Cher rédacteur en chef,

Dans Seafood News du 27 juin, plusieurs affirmations ont été faites concernant Sustainable Fisheries Partnership notre implication dans les débats actuels sur la gestion des stocks de saumon sauvage (« Walmart menace de retirer le saumon américain cet été si les transformateurs d'Alaska n'adhèrent pas publiquement SFPet « SFP pourrait-il SFP un danger pour la gestion des pêches américaines »). Ces articles étaient présentés comme des « reportages » et des « éditoriaux », bien que le ton des deux articles ne différait pas de manière significative. 

Les articles abordaient de nombreuses questions, dont trois concernent spécifiquement SFP auxquelles nous allons répondre ici. Premièrement, SFP des opinions sur la gestion du saumon d'Alaska qui sont en contradiction avec celles de l'Alaska Seafood Marketing Institute (ASMI) et de M. John Sackton de Seafood News, et que nous avons ignoré les informations qui nous ont été présentées.  Deuxièmement, SFP dans la promotion des FIP afin d'en tirer des revenus financiers pour son propre compte.

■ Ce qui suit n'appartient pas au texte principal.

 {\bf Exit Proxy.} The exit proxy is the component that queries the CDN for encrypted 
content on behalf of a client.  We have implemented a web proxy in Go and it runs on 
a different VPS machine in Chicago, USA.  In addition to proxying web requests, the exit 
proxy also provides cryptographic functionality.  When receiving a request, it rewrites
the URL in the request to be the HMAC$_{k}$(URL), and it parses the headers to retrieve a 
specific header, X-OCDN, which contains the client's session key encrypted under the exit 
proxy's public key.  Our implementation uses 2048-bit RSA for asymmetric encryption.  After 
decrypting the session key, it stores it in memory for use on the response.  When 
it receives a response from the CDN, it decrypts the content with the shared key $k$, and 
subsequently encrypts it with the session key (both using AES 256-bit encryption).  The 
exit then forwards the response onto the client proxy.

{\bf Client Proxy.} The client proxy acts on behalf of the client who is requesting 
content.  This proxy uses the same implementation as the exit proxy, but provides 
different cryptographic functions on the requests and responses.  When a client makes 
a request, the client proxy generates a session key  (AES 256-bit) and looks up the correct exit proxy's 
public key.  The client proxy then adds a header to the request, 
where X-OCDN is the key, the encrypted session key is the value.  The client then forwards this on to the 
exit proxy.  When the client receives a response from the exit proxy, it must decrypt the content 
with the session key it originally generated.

Et troisièmement, nos actions nuisent d'une manière ou d'une autre aux systèmes américains de gestion des pêches. 

Sur le premier point, nous dirons simplement qu'il existe de réelles divergences d'opinion concernant la gestion du saumon d'Alaska et nous nous attendons à ce que ces divergences soient exprimées ouvertement et publiquement. Nous n'avons aucun différend avec Seafood News à cet égard. Nous réfutons toutefois avoir ignoré les informations qui nous ont été présentées par l'ASMI ou toute autre partie. Nous notons que les discussions et les débats sur les risques potentiels que représentent les écloseries pour le saumon sauvage sont en cours en Alaska depuis au moins 1975, date à laquelle l'État a adopté une politique génétique provisoire.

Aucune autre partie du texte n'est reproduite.